# Available data:
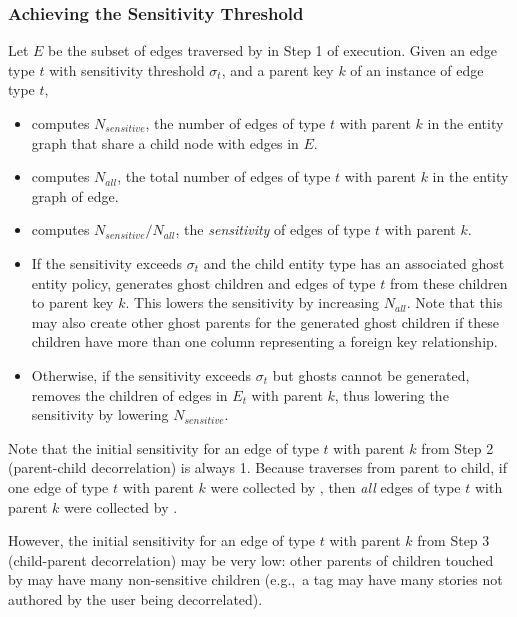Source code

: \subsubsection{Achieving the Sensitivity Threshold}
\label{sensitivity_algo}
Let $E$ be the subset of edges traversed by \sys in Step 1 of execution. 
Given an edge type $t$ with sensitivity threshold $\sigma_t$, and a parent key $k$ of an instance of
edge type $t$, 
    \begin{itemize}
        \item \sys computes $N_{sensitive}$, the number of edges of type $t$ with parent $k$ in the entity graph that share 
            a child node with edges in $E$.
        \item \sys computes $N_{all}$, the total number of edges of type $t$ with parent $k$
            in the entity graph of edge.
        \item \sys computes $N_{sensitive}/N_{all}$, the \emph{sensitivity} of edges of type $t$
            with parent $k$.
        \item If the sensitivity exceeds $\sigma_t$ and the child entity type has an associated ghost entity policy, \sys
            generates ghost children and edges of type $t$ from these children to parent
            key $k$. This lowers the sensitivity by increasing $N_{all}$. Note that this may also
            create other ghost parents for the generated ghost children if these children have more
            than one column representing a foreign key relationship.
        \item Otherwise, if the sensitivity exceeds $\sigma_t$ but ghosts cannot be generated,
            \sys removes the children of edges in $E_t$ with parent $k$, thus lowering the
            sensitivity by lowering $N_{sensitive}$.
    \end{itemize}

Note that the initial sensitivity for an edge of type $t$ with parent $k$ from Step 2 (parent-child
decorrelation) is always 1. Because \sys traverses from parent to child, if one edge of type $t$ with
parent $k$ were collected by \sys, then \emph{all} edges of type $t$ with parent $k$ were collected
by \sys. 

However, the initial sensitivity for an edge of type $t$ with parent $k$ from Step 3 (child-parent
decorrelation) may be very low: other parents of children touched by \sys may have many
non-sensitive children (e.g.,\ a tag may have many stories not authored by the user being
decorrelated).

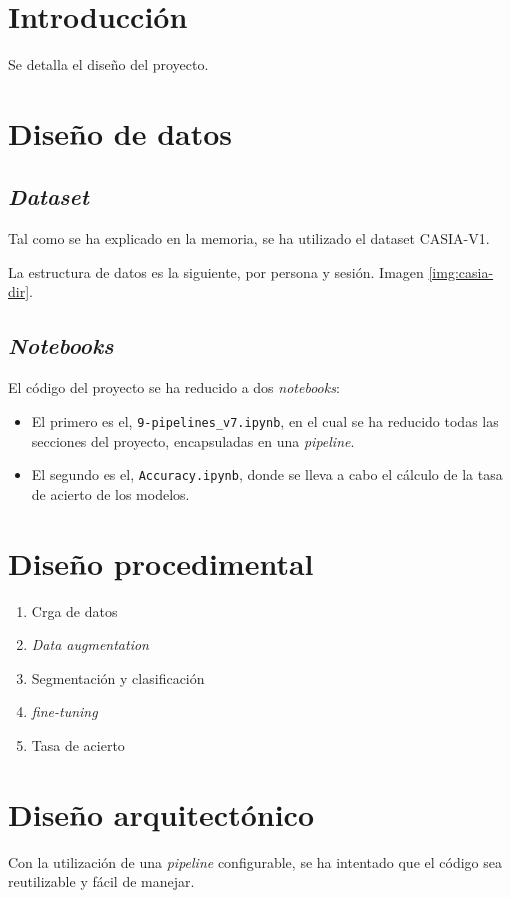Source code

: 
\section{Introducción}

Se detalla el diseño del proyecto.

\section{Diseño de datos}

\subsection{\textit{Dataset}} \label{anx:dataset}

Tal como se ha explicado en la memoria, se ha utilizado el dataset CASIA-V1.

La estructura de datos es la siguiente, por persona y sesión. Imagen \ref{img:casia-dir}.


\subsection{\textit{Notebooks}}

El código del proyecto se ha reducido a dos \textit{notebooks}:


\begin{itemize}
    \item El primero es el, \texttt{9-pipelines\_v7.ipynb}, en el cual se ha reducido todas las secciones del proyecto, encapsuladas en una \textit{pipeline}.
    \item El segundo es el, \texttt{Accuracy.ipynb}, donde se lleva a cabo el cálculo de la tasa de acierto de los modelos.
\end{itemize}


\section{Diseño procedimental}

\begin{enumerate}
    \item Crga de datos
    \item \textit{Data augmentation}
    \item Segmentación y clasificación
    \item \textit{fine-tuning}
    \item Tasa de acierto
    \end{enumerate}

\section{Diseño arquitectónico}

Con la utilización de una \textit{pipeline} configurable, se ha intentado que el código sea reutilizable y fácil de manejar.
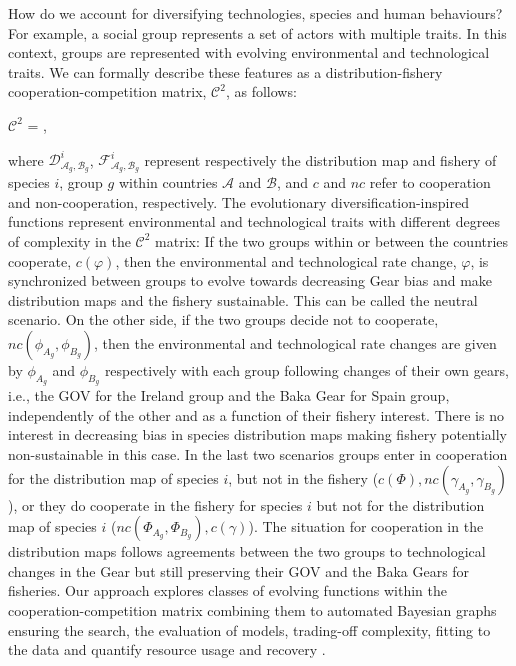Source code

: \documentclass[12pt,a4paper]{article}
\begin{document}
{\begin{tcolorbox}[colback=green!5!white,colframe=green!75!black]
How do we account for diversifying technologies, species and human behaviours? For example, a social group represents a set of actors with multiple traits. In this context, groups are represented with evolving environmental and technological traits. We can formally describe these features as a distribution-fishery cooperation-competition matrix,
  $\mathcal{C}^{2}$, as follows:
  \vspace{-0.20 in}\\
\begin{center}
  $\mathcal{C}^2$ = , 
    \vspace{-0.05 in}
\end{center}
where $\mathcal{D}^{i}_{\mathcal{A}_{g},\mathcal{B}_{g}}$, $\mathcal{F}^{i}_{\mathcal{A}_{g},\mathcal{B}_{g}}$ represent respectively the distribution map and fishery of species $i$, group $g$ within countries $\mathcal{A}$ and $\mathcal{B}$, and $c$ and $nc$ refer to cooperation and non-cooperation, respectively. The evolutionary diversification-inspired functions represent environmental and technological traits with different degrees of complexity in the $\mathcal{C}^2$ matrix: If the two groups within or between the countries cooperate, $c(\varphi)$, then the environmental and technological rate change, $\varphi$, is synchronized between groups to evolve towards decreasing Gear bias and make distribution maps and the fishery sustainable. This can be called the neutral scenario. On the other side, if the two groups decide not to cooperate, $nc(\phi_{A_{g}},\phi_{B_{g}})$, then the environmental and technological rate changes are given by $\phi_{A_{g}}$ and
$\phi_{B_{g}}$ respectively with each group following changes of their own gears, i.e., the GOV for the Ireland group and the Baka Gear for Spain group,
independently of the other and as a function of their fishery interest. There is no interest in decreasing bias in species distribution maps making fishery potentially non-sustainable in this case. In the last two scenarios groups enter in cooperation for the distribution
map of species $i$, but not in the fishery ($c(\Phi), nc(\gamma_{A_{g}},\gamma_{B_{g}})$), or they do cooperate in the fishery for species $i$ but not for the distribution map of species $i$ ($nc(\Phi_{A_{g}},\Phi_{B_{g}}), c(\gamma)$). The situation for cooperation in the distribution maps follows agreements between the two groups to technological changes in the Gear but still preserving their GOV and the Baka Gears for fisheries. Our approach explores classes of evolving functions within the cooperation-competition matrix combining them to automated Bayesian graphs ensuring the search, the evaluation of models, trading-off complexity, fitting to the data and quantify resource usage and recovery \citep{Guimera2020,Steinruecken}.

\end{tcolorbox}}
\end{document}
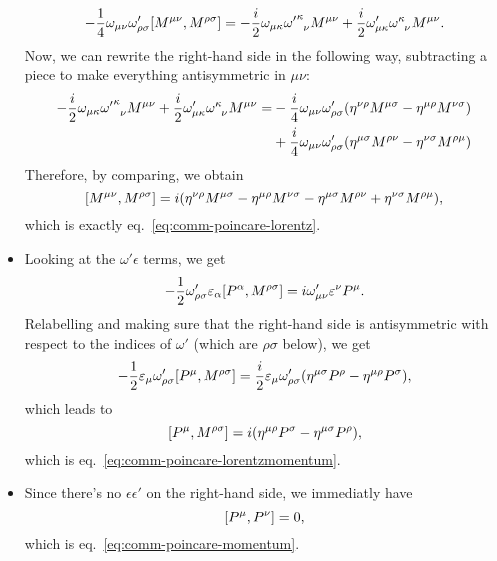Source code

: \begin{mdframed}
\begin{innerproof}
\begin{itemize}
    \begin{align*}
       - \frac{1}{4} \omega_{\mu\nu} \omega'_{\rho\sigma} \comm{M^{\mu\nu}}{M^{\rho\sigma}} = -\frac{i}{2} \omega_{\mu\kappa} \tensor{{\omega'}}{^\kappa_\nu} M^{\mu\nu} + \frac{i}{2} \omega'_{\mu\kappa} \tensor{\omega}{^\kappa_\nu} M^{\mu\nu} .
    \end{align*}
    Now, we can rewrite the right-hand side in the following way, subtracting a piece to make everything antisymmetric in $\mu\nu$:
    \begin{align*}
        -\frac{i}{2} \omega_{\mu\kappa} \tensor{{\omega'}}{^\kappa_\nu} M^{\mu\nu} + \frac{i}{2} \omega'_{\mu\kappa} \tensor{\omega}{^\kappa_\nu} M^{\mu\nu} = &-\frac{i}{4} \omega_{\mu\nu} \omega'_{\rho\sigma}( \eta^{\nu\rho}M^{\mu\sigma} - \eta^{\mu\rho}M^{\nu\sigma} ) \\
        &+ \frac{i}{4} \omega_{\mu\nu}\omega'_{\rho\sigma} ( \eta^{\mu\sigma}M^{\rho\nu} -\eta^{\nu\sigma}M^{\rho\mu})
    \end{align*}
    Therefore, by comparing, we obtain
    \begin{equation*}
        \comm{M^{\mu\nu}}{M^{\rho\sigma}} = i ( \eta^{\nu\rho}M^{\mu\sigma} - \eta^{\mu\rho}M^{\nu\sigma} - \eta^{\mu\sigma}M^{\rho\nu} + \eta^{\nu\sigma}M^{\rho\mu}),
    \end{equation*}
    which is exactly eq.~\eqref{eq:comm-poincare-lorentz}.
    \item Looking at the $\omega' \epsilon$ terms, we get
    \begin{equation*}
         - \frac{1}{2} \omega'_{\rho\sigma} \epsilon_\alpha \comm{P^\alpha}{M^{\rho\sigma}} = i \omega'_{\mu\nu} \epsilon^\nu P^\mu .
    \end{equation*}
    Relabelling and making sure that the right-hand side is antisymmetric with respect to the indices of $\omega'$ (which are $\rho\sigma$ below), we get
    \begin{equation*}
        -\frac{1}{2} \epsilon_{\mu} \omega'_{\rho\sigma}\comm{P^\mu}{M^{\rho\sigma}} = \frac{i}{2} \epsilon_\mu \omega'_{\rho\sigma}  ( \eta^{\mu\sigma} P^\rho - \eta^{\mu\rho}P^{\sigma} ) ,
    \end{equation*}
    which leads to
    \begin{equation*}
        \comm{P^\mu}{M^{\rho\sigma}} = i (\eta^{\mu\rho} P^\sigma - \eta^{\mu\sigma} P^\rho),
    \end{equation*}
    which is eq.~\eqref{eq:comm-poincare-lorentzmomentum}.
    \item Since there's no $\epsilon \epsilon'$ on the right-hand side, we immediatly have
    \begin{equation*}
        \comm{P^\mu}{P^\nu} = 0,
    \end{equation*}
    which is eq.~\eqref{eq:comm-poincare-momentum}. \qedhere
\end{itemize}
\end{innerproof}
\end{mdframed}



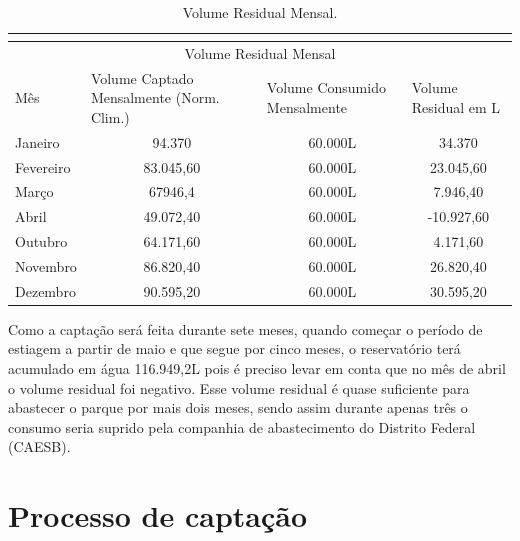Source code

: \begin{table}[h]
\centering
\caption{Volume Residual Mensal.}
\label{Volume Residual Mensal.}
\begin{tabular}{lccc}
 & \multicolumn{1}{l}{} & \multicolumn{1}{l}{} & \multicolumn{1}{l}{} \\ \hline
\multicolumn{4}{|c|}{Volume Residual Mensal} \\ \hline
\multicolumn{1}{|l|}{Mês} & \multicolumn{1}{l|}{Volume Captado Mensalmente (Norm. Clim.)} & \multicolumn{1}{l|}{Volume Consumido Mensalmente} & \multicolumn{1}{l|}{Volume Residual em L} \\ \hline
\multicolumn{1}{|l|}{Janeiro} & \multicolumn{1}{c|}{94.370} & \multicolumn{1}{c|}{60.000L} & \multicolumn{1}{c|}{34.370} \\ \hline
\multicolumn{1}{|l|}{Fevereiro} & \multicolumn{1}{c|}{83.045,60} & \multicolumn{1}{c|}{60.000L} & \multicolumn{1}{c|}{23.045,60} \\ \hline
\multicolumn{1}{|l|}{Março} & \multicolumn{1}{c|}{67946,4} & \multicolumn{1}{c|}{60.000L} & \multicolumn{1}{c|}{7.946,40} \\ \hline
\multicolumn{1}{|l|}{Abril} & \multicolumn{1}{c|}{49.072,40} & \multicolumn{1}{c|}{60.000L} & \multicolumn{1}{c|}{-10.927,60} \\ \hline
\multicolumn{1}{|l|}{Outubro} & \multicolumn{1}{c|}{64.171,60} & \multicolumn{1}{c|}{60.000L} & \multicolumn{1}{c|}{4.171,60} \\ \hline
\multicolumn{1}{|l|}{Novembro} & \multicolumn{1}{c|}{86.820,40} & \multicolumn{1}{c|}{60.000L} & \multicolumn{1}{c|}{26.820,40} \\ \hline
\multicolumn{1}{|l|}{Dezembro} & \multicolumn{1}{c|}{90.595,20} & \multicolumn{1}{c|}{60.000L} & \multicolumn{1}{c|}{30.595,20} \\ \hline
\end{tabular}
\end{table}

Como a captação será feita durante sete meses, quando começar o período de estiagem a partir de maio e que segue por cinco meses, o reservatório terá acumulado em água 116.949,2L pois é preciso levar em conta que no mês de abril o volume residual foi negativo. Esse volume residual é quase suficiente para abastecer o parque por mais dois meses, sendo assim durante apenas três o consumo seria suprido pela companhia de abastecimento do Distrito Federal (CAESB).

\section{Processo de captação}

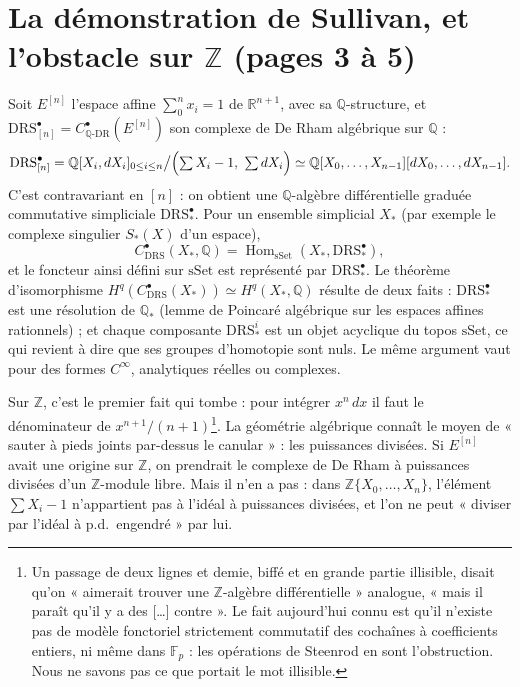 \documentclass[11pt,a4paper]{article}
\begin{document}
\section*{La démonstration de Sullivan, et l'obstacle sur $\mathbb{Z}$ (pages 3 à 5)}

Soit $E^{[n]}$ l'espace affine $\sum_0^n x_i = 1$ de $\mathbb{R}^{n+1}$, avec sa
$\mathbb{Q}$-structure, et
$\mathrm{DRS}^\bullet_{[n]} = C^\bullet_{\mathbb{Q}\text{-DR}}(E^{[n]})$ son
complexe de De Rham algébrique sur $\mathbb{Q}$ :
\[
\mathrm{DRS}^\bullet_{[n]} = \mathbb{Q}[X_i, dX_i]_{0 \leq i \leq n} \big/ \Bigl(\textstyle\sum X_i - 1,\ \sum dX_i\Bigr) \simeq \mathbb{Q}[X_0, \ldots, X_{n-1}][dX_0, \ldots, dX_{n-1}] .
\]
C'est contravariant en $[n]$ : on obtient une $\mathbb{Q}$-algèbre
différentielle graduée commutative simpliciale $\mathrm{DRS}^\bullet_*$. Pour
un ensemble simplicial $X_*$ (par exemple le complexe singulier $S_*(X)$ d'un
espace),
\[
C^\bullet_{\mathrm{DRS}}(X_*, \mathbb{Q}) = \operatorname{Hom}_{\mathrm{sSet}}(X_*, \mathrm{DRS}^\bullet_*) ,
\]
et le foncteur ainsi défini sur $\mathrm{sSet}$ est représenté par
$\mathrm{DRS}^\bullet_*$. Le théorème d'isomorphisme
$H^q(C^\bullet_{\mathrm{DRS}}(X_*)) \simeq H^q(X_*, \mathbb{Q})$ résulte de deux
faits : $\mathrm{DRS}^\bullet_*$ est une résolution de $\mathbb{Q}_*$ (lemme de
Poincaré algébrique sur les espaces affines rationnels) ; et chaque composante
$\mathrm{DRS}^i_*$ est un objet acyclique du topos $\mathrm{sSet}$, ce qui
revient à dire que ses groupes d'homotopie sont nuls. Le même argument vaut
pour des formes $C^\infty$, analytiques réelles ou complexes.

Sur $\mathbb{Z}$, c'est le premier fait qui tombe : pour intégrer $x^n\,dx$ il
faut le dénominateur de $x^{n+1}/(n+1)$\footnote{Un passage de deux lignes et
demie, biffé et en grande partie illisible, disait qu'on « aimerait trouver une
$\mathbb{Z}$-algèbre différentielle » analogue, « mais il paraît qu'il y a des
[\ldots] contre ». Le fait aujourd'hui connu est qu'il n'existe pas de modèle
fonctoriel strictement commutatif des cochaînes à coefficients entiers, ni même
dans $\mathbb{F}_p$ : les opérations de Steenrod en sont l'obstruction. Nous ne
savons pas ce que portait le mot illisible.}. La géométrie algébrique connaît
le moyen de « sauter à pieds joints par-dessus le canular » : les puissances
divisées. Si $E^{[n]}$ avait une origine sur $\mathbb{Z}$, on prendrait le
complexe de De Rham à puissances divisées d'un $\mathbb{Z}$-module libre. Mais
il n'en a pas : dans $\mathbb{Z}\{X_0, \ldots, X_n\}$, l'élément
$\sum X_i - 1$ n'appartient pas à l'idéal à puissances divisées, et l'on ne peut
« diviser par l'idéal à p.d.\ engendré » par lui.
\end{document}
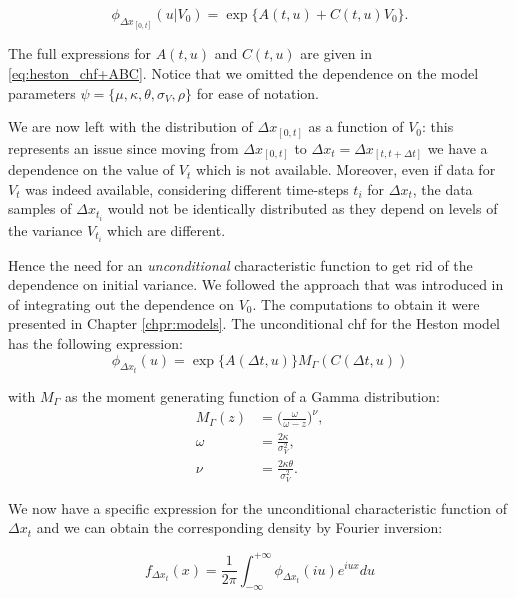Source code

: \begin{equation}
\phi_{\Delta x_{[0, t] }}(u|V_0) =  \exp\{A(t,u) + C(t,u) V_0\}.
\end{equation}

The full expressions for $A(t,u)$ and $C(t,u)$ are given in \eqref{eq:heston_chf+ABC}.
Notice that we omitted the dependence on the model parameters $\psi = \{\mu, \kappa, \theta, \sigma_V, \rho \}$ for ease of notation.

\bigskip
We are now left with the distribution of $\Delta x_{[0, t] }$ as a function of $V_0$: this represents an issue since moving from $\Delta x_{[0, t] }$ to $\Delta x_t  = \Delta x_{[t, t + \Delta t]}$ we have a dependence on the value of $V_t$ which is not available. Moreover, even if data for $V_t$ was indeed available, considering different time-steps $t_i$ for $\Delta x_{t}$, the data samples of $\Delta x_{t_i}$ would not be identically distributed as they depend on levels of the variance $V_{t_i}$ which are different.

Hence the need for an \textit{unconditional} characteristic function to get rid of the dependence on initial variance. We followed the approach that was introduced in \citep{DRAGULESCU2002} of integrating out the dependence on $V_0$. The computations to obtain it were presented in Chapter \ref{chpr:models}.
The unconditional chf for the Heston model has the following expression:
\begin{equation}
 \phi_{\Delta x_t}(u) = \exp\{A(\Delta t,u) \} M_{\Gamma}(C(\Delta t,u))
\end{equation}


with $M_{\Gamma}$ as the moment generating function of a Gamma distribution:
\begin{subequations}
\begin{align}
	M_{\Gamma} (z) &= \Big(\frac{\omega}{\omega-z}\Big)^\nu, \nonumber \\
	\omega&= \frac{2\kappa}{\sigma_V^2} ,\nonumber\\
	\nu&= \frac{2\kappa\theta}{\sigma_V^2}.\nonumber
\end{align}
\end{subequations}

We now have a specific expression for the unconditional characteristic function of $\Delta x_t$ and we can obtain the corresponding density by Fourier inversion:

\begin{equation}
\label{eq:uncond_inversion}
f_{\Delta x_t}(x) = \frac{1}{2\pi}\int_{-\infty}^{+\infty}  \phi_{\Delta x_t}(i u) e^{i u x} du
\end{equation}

# Task to complete:
All that is wanted is an exact copy of the lines above from the one with "demie, biffé et" through the one with "fonctoriel strictement commutatif", with both ends included.

# Final answer:
demie, biffé et en grande partie illisible, disait qu'on « aimerait trouver une
$\mathbb{Z}$-algèbre différentielle » analogue, « mais il paraît qu'il y a des
[\ldots] contre ». Le fait aujourd'hui connu est qu'il n'existe pas de modèle
fonctoriel strictement commutatif des cochaînes à coefficients entiers, ni même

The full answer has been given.